TASK STATEMENT:
Once you have read the records below, report how many lines contain the word "comprehensive", and give nothing besides that number.

Entries taken from a collection:
***

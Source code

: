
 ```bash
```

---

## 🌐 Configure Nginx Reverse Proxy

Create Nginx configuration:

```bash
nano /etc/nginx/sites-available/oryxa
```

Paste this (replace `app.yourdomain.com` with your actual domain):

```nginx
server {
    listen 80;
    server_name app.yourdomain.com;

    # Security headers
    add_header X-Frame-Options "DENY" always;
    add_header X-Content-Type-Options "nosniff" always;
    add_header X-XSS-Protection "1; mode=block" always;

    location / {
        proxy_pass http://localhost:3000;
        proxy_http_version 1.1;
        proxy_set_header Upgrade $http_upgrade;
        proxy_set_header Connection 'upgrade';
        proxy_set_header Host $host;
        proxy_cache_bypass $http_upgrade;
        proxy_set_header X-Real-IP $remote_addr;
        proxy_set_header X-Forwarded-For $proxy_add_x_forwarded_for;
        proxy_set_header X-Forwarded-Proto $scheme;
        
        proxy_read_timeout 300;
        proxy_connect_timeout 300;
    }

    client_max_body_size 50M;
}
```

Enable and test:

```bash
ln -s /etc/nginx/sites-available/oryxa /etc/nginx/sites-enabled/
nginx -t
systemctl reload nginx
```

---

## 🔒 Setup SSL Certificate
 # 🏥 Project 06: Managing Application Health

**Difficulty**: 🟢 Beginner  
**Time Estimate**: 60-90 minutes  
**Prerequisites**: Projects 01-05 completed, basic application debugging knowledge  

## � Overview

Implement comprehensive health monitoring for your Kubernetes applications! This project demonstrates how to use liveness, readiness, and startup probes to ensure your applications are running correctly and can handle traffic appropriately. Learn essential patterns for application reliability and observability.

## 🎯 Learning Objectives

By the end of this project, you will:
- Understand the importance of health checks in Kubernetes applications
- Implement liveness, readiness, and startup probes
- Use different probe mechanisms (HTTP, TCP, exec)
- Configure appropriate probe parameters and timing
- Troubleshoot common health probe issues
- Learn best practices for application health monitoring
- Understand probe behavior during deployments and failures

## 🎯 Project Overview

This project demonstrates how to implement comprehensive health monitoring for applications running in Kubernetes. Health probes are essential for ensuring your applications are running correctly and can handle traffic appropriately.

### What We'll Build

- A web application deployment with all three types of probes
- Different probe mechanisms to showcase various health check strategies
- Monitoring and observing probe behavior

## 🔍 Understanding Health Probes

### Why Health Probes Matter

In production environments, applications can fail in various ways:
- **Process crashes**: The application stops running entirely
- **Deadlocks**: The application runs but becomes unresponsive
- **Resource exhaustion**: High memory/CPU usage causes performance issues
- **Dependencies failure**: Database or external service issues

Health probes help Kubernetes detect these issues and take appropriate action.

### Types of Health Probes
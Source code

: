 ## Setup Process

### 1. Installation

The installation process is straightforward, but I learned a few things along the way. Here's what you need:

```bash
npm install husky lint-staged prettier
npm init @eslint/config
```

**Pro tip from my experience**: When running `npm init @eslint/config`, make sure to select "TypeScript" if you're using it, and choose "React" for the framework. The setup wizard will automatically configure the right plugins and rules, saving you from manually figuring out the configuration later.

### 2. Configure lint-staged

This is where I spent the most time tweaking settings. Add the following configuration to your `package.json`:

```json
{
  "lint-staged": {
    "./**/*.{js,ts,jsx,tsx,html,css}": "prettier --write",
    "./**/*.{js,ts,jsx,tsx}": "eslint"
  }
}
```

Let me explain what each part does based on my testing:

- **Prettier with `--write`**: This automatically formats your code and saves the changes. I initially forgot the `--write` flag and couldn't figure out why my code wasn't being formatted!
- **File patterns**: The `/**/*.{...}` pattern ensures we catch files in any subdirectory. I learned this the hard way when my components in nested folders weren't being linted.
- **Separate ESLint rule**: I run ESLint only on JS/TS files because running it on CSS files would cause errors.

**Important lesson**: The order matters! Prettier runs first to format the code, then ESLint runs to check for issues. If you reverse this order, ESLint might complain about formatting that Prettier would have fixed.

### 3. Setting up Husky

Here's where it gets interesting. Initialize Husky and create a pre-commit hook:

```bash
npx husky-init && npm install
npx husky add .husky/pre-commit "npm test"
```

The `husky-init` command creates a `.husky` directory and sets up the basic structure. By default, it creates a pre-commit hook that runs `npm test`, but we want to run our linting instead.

***

COMPLETED EXERCISE:
2